Yellen spells out cautious approach to raising rates

Janet Yellen on Tuesday tried to rule out any surprises about the Federal Reserve’s moves in coming months to raise short-term interest rates from zero.

Testifying on monetary policy before a U.S. Senate panel, Yellen suggested that the central bank would painstakingly spell out every step before ultimately raising rates, leaving little room for investors to be surprised about the timing.

At its January meeting, the Fed’s monetary policy committee said it would be “patient” in deciding to lift the target short-term interest rate from near zero, a move intended to have ripple effects on the cost of credit throughout the economy, on everything from home loans to credit cards.

On Tuesday, Yellen said the Fed would change its language before raising rates, getting rid of the promise to be “patient.”

Presumably, a rate increase could come at any meeting after that shift in language. It would be the first rate hike since late 2008, when the Fed drove short-term rates to zero in an effort to stimulate the economy.

Even then, however, Yellen said the Fed will move cautiously. It’s “important to emphasize that a modification of the forward guidance should not be read as indicating that the committee will necessarily increase the target range in a couple of meetings,” she told senators Tuesday.

Afterward, the Fed will raise rates slowly, Yellen said, to provide support to an economy still damaged by the 2008 financial crisis.
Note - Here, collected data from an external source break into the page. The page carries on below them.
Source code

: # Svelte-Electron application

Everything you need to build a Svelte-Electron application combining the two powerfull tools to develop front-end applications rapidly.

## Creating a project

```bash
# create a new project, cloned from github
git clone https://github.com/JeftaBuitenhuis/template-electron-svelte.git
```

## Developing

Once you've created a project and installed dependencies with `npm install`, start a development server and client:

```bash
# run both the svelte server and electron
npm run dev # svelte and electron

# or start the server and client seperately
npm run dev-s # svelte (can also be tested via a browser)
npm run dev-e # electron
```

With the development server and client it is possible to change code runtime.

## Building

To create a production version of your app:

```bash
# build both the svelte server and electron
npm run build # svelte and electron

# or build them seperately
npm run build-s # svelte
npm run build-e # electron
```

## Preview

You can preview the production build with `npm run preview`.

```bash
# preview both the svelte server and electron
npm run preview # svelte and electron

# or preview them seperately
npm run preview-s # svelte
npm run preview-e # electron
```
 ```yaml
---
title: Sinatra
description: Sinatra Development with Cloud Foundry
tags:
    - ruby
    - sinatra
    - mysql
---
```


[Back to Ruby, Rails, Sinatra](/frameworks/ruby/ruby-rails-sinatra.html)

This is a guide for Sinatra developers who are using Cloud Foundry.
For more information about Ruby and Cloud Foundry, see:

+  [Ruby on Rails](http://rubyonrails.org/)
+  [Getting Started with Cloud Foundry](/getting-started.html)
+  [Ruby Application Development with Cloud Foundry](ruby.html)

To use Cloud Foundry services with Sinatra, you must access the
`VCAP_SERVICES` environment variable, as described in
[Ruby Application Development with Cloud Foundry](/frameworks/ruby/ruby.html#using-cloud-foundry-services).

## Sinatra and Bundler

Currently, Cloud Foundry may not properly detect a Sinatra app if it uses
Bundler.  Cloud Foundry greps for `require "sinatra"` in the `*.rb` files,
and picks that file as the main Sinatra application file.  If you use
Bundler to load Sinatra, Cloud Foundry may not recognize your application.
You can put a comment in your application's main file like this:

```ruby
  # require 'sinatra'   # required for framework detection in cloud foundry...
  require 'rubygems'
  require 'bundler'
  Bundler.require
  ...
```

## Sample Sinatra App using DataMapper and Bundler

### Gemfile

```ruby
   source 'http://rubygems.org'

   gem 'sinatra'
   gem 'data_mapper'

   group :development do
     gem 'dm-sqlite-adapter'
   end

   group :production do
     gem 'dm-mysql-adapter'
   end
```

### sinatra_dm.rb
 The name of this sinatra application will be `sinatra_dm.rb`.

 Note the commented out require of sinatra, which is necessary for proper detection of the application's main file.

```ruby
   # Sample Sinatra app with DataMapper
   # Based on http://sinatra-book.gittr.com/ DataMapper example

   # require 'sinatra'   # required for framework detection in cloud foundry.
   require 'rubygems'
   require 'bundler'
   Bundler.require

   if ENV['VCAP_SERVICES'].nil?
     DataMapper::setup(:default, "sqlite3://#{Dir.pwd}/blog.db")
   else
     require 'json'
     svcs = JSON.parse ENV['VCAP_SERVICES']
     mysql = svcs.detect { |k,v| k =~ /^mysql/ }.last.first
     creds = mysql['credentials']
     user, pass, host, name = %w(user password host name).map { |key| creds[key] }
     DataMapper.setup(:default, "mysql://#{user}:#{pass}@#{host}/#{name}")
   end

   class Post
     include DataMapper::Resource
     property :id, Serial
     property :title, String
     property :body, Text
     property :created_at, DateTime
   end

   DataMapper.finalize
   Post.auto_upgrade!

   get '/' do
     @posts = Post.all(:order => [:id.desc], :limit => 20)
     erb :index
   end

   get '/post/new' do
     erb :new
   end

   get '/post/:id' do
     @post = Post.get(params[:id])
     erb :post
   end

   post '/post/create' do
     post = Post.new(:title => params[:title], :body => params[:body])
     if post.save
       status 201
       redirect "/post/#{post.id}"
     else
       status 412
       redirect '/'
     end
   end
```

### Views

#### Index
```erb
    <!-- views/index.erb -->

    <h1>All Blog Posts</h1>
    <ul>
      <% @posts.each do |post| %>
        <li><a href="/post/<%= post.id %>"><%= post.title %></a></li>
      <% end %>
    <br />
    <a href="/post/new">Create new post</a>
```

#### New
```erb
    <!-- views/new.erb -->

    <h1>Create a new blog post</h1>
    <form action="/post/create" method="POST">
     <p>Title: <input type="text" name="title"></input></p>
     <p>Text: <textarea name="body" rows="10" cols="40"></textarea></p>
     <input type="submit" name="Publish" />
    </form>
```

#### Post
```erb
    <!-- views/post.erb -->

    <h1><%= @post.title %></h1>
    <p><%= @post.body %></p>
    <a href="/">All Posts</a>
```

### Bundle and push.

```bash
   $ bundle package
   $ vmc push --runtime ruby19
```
Historically, short-term interest rates have ranged from the mid-single digits to as high as 20 percent during times of high inflation.

Overall, Yellen sounded generally positive about the economy, suggesting that recent job gains hint at further strength, “though room for further improvement remains.”

While inflation has been running well below the Fed’s 2 percent goal, Yellen expressed confidence it would rise back in line with the Fed’s projections as the labor market tightened, pushing up wages.

Part of the drag on price gains has been falling energy prices. Low oil prices will hurt U.S. domestic production in the short-term, Yellen acknowledged, but overall cheap oil “will likely be a significant overall plus,” she said.

The bigger concern for the U.S., Yellen testified, may stem from overseas.

“In China, economic growth could slow more than anticipated” because of fragility in the financial system and reliance on foreign exports and investment, Yellen said. She also cited the possibility of growth slowing in the euro zone.